### Aim of the exercise
In the records that come next, find every line with "adaptável". Return those lines.

### Supplied material
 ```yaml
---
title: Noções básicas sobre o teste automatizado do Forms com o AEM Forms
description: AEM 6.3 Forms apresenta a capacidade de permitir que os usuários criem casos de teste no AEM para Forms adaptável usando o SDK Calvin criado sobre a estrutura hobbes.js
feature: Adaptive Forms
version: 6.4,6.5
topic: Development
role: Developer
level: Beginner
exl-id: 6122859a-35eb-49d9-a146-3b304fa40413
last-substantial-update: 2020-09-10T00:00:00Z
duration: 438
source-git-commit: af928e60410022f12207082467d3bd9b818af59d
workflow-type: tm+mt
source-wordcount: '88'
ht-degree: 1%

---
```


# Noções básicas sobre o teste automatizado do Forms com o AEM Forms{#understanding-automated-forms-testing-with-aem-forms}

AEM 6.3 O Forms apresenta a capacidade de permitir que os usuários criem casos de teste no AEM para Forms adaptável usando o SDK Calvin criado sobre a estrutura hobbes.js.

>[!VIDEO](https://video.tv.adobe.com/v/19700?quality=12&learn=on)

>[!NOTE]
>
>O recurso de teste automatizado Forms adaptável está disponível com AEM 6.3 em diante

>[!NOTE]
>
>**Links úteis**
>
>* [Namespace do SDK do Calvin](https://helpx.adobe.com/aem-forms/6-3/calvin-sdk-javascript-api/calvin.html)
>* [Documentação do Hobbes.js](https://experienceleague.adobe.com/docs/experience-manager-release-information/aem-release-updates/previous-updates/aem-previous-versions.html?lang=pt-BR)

### Solved problem
description: AEM 6.3 Forms apresenta a capacidade de permitir que os usuários criem casos de teste no AEM para Forms adaptável usando o SDK Calvin criado sobre a estrutura hobbes.js
AEM 6.3 O Forms apresenta a capacidade de permitir que os usuários criem casos de teste no AEM para Forms adaptável usando o SDK Calvin criado sobre a estrutura hobbes.js.
>O recurso de teste automatizado Forms adaptável está disponível com AEM 6.3 em diante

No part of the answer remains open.